**Material for this task:**
##########
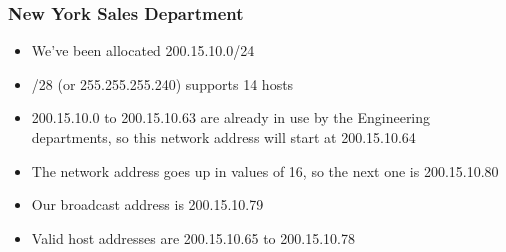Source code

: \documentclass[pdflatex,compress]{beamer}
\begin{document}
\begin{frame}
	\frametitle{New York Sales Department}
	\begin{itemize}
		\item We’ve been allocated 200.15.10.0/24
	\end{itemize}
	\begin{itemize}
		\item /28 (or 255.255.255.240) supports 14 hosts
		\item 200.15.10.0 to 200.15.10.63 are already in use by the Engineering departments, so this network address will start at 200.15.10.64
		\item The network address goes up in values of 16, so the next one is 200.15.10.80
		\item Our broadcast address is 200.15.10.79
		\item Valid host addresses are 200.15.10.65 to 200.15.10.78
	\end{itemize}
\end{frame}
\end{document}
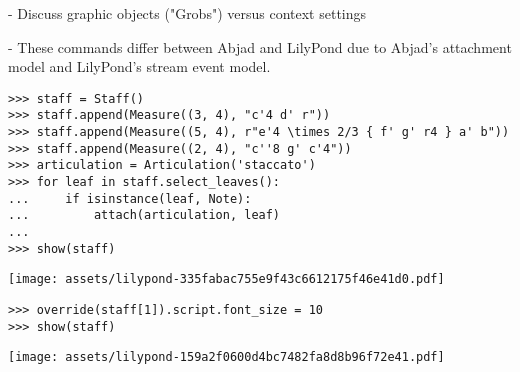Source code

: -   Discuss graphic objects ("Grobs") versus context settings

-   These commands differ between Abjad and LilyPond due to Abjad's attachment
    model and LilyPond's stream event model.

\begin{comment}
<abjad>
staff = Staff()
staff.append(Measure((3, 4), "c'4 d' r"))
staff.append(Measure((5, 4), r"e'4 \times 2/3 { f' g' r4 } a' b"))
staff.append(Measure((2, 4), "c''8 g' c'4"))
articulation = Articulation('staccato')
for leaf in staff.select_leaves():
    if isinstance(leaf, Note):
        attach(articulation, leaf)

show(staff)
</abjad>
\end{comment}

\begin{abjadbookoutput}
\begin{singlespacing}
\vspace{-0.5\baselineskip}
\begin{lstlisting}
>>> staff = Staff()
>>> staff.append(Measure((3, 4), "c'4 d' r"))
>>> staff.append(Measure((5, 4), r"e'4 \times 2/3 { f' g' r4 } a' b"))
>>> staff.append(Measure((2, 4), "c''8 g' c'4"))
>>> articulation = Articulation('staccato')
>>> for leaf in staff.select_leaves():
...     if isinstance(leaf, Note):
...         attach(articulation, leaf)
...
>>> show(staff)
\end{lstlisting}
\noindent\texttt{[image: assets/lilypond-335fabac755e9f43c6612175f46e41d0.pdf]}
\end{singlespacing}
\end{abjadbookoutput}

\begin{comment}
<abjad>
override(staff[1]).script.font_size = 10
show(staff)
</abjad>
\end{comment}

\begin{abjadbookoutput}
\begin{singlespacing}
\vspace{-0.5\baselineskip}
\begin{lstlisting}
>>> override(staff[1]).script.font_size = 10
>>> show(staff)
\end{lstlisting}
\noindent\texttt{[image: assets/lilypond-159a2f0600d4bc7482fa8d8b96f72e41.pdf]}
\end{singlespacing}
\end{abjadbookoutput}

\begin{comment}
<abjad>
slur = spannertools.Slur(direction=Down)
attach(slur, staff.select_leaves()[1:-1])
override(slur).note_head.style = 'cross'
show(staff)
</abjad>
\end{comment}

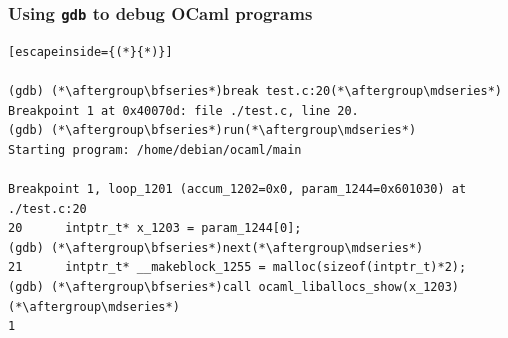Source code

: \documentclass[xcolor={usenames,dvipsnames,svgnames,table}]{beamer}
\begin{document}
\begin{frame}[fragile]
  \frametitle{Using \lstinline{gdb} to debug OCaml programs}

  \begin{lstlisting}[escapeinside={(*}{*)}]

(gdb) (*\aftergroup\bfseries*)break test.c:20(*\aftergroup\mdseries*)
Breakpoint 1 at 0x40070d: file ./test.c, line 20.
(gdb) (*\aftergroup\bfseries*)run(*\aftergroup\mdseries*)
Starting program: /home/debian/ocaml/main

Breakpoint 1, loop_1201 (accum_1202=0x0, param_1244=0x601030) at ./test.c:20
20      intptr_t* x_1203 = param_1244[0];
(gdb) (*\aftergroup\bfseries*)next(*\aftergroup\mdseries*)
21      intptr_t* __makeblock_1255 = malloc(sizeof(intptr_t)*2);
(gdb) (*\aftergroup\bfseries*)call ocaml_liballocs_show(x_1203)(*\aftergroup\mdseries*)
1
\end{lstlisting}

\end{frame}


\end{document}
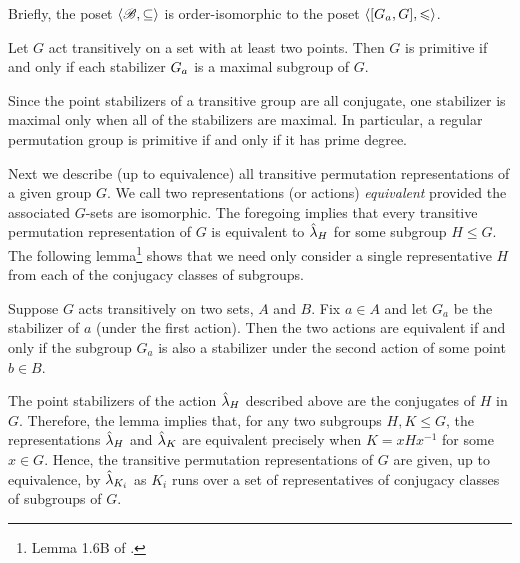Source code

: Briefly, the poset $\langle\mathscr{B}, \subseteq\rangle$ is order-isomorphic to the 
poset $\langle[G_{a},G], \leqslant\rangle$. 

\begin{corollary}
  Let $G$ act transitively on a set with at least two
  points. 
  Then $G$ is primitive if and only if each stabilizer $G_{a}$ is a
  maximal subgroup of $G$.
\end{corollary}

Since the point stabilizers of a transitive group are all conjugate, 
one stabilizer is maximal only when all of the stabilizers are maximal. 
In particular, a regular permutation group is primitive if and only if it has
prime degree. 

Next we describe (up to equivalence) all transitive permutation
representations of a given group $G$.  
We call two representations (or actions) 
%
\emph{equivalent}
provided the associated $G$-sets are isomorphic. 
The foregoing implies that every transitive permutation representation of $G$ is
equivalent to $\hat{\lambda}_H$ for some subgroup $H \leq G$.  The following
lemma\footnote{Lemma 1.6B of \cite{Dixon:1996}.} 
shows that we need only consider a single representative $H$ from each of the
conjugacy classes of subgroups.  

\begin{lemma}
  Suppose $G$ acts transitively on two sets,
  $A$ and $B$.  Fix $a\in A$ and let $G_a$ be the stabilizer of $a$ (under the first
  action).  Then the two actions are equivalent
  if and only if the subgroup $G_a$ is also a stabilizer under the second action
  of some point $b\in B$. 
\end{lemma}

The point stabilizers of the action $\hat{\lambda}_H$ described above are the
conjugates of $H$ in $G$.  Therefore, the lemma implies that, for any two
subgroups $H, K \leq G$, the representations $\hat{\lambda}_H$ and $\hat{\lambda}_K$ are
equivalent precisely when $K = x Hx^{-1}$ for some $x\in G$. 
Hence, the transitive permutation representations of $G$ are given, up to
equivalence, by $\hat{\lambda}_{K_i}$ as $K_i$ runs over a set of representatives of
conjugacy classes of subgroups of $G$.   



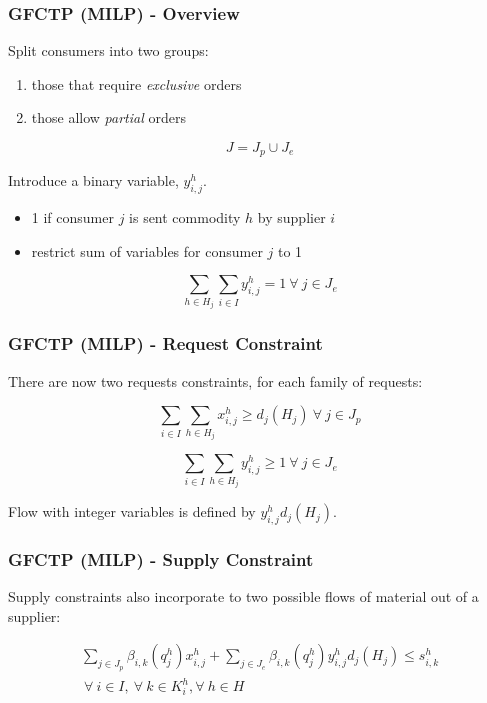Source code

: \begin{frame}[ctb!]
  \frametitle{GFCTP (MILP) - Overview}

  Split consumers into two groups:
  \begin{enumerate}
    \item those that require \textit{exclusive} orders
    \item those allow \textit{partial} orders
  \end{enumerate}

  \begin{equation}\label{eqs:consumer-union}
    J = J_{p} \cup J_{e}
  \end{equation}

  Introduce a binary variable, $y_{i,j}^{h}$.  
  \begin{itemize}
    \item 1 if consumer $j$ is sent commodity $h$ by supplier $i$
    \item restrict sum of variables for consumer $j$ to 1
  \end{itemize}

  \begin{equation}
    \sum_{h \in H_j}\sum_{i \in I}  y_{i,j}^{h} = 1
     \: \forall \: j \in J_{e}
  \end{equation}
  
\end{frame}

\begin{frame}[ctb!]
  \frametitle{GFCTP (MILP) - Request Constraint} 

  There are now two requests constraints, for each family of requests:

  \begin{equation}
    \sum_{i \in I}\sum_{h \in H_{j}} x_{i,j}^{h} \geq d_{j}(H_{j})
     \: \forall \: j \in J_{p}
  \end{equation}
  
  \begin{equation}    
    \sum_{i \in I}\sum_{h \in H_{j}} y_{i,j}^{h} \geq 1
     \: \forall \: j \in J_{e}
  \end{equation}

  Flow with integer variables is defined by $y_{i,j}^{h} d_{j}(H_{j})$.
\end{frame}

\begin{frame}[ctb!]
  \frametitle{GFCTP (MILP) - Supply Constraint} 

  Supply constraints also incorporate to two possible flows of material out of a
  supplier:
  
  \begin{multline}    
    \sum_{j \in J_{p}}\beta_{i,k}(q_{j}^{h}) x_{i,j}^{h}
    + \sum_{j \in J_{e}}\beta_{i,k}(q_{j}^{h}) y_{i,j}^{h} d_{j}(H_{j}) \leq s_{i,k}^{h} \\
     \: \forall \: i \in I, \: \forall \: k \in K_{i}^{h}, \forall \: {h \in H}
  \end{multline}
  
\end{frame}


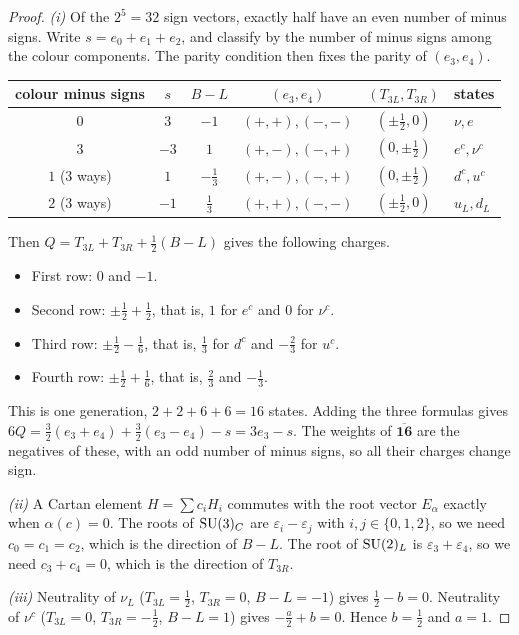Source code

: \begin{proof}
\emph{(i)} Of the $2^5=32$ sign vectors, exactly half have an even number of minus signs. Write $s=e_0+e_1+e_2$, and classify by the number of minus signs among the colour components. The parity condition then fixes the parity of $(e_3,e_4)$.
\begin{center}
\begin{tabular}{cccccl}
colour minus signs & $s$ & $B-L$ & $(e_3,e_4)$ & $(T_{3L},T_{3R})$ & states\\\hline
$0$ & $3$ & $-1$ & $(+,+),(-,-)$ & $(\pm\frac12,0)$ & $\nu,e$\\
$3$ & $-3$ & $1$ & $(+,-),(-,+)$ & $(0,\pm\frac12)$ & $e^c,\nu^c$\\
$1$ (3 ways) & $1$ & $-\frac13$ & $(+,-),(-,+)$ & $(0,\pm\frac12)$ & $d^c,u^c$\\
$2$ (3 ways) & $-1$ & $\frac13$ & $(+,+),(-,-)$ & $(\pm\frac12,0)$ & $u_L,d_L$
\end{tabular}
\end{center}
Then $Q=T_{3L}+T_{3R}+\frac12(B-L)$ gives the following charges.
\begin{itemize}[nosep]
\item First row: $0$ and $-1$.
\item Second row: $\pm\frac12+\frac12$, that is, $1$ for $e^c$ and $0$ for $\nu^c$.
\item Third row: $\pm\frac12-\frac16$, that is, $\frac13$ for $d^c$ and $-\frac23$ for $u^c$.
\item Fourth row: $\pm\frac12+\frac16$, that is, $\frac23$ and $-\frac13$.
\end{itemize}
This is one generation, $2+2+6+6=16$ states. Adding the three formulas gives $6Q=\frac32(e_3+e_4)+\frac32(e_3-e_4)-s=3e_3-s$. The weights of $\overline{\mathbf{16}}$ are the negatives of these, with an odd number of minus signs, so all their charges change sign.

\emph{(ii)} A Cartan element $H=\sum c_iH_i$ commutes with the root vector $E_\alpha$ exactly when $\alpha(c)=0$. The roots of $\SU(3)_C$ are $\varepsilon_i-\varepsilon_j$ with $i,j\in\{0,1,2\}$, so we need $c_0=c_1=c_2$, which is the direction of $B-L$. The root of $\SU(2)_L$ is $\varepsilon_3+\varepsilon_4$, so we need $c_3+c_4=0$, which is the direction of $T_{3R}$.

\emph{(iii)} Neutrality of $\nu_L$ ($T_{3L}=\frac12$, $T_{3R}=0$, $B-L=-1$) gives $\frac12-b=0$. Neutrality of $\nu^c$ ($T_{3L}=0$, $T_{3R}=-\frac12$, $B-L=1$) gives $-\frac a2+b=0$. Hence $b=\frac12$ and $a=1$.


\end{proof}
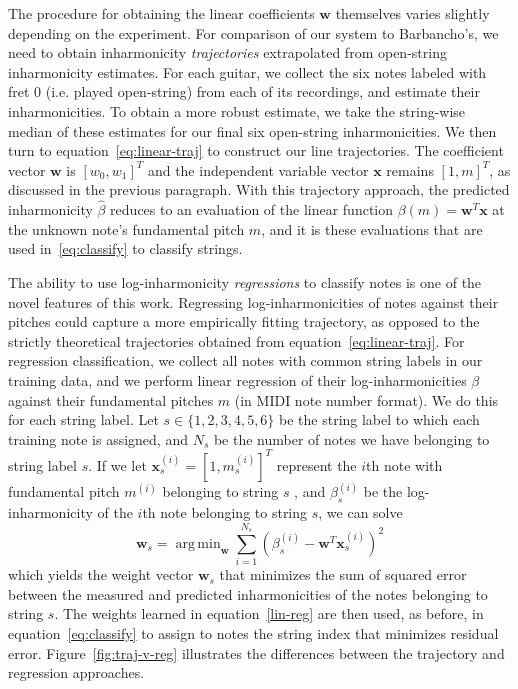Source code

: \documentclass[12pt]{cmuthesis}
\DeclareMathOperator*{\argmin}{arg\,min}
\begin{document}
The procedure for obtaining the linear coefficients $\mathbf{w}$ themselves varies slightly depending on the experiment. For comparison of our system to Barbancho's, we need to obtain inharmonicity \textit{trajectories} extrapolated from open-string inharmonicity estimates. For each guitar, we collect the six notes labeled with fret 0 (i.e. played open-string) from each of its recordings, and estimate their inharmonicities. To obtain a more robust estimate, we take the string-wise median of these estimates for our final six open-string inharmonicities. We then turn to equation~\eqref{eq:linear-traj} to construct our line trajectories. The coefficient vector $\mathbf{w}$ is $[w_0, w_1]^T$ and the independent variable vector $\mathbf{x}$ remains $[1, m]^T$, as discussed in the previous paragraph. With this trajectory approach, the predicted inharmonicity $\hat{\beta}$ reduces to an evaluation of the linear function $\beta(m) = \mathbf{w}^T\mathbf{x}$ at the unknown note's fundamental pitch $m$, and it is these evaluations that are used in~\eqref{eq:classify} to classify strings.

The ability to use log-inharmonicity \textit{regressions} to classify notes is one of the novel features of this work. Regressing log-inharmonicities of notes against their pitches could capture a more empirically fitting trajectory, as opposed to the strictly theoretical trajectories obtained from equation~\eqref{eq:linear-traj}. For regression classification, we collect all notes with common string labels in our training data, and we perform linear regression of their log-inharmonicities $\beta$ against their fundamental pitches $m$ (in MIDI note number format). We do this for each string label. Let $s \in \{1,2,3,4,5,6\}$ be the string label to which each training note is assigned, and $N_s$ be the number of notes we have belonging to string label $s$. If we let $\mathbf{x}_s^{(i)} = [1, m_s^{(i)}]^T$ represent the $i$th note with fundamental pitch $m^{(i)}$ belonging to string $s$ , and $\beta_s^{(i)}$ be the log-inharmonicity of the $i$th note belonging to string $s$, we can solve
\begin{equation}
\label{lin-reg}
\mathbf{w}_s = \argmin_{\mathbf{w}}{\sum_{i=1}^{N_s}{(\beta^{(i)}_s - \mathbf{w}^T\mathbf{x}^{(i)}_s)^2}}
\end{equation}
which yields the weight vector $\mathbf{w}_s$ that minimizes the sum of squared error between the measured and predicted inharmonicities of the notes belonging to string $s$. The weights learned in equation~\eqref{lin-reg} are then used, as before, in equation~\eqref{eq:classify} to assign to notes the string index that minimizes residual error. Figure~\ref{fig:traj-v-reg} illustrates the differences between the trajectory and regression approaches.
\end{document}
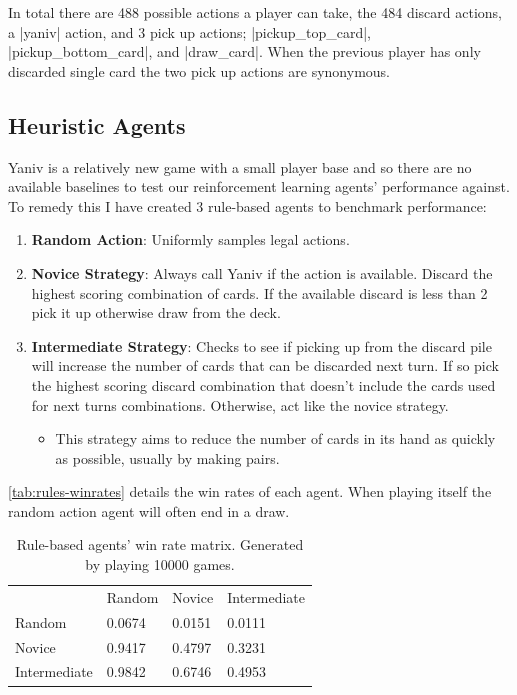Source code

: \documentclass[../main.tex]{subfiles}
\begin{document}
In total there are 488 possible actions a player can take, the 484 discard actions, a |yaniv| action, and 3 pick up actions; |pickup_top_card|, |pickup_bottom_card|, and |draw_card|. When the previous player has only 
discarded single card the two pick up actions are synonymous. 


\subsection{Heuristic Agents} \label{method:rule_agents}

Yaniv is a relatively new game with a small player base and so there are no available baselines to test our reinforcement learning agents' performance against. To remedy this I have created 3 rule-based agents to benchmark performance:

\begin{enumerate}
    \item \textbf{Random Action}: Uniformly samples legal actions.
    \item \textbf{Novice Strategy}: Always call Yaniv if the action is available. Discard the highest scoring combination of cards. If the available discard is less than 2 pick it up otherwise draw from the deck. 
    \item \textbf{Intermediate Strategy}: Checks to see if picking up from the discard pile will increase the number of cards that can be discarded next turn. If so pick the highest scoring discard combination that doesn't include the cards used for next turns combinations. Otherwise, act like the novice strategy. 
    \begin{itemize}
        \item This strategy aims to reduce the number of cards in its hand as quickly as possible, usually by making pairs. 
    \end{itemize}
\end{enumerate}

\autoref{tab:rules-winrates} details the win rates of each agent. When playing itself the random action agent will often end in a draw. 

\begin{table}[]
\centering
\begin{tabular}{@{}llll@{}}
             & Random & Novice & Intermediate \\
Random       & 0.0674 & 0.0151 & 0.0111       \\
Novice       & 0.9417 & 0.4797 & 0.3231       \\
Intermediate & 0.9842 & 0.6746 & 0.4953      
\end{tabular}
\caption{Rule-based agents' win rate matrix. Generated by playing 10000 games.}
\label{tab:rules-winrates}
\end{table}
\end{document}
##########
**Activity:** Only the lines from the first line of the data above through the line with "supports 14 hosts" should appear in the answer, retyped exactly, with every picture left out.

**Solution for this exercise:**
Source code

: \documentclass[pdflatex,compress]{beamer}
\begin{document}
\begin{frame}
	\frametitle{New York Sales Department}
	\begin{itemize}
		\item We’ve been allocated 200.15.10.0/24
	\end{itemize}
	\begin{itemize}
		\item /28 (or 255.255.255.240) supports 14 hosts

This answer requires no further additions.